* Problem:
Each line of the records that holds the word "hypothesis" should be copied out.
┌─ Dataset excerpts
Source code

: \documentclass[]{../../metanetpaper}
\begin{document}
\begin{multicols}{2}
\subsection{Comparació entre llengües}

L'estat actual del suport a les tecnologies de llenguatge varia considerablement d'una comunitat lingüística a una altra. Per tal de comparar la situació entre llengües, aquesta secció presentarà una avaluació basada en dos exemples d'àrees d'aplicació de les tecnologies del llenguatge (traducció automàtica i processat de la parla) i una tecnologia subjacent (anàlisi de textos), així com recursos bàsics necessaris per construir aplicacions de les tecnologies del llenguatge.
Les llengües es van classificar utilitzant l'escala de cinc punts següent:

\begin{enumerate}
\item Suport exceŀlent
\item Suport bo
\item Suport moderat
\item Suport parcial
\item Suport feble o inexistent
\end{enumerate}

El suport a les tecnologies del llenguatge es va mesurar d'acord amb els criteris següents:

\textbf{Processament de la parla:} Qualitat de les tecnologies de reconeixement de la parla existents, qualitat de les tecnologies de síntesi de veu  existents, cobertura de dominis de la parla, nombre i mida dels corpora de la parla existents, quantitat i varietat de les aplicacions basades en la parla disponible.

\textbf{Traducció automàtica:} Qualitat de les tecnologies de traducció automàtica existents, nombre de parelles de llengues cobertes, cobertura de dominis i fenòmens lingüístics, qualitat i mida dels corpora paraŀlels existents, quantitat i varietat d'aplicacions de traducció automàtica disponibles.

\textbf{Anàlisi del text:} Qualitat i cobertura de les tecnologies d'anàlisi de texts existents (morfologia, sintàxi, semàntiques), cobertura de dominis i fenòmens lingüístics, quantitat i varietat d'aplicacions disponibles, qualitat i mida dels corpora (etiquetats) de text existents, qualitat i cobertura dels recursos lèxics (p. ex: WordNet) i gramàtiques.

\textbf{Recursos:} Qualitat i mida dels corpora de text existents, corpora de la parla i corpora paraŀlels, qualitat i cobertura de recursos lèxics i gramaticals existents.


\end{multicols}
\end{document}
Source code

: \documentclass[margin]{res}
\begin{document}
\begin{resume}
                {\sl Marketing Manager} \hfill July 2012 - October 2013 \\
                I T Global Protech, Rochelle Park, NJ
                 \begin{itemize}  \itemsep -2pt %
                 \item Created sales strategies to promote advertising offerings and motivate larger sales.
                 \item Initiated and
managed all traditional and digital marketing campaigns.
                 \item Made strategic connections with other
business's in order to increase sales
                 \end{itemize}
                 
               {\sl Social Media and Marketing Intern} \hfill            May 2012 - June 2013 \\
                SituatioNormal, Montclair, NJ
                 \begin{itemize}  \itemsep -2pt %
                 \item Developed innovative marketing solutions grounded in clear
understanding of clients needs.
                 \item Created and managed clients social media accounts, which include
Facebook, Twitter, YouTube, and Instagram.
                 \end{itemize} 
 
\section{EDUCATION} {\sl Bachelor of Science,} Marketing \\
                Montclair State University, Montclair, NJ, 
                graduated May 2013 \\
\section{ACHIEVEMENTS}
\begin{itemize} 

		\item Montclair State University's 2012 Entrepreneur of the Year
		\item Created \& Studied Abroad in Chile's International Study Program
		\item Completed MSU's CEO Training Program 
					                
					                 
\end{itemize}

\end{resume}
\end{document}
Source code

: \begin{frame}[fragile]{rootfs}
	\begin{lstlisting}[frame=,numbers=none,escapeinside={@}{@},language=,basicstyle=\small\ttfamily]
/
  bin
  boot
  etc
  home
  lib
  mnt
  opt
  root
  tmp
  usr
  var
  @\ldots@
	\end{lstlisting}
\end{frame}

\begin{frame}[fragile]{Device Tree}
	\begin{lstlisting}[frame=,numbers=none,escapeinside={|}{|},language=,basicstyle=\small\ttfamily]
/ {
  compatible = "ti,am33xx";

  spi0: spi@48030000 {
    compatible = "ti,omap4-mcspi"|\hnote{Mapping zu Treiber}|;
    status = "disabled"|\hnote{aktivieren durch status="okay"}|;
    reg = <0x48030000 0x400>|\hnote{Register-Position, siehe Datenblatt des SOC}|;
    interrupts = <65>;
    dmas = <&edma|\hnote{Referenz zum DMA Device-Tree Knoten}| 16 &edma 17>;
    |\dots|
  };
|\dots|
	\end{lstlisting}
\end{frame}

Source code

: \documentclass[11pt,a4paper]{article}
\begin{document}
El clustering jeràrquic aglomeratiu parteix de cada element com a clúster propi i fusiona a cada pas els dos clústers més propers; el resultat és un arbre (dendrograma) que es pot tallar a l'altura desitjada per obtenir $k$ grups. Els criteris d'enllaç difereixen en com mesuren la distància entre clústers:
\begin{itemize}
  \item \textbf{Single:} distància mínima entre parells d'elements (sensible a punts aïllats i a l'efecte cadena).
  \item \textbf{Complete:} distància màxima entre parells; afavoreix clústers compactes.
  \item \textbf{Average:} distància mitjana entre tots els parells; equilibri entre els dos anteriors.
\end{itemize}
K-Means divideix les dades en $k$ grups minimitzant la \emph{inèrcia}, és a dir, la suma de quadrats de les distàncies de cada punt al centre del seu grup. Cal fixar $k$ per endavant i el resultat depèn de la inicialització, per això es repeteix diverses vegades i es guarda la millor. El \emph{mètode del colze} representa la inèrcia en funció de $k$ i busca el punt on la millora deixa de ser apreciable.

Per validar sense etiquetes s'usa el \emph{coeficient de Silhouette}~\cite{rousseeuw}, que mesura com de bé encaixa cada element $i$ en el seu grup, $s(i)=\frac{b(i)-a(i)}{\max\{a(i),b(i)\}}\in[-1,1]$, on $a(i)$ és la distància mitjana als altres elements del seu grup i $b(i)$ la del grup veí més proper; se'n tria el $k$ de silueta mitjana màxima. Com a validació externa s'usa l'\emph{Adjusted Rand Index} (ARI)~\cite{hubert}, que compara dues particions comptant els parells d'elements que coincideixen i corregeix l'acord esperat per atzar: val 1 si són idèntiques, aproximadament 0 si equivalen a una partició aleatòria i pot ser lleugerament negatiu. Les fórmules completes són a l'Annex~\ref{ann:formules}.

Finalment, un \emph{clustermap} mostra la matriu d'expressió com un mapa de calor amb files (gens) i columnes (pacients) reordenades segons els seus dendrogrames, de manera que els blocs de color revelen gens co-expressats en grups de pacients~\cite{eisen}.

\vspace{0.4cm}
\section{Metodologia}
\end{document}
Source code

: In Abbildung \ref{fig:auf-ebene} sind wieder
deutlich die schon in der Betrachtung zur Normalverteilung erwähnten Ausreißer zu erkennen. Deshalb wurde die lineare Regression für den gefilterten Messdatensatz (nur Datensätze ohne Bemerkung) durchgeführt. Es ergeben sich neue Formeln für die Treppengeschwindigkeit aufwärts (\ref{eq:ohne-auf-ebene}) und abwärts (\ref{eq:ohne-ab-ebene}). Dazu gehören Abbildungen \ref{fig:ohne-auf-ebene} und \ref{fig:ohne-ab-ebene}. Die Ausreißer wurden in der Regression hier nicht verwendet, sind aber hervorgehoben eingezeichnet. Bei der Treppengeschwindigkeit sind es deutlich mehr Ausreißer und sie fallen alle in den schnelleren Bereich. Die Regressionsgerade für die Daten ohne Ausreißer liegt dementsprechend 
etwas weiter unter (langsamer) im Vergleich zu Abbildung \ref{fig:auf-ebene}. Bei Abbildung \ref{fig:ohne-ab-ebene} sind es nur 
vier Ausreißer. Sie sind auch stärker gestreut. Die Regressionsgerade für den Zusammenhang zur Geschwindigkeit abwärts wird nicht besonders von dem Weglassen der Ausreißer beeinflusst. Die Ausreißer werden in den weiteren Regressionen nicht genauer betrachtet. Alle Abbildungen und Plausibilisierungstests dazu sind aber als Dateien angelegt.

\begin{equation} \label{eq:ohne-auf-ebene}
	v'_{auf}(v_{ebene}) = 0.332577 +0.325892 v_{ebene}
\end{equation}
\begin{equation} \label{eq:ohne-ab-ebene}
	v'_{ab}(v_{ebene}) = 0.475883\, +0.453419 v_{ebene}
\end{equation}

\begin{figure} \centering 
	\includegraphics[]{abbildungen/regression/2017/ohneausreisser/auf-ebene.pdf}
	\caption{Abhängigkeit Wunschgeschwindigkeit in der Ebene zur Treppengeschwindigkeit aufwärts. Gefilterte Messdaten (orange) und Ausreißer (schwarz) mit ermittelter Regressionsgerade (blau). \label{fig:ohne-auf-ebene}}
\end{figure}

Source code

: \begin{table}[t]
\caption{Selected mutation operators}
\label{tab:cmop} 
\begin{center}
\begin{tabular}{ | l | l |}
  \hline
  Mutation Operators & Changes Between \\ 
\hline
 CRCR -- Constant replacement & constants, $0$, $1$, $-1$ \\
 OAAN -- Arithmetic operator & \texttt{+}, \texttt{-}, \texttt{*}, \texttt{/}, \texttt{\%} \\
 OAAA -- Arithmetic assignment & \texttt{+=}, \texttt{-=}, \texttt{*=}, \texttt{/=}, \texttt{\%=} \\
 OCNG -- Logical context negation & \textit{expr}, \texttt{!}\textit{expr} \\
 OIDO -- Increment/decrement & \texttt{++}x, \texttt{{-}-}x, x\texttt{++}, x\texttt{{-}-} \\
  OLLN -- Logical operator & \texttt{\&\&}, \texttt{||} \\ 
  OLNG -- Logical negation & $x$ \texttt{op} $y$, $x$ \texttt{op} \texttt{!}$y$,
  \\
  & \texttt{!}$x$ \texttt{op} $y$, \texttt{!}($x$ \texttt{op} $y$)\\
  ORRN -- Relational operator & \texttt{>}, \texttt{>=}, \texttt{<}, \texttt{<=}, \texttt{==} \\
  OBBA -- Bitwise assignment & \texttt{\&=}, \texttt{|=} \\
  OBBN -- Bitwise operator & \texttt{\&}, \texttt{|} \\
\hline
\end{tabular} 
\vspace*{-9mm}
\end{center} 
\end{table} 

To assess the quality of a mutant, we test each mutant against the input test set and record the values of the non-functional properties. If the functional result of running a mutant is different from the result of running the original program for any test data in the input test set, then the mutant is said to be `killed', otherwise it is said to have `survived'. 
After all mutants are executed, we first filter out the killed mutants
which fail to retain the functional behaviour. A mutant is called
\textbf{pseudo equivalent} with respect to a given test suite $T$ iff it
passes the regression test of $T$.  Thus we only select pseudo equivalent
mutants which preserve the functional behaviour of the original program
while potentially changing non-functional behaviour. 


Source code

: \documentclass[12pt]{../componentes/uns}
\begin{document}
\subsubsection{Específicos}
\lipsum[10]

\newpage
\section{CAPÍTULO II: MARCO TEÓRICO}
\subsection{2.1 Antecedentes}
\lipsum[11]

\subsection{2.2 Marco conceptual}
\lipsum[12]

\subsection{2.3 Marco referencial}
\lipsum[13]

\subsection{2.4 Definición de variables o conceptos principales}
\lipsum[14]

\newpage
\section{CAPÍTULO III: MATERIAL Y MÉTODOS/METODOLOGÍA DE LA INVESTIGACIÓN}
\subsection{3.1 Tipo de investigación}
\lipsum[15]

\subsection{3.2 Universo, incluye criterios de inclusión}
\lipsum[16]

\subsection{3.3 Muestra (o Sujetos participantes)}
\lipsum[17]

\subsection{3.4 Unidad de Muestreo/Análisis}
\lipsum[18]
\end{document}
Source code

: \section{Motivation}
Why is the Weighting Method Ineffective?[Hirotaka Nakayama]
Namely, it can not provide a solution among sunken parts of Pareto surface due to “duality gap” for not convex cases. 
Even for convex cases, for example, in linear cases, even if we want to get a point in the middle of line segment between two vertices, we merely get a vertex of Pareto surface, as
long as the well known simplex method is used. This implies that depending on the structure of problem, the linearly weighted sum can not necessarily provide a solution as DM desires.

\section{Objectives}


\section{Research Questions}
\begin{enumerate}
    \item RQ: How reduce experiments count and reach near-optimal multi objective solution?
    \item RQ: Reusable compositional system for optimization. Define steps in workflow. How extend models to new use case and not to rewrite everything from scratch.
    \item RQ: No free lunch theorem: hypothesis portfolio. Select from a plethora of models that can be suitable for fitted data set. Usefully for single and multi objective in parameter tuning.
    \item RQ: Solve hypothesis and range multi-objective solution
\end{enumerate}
└─
* Response to the task:
    \item RQ: No free lunch theorem: hypothesis portfolio. Select from a plethora of models that can be suitable for fitted data set. Usefully for single and multi objective in parameter tuning.
    \item RQ: Solve hypothesis and range multi-objective solution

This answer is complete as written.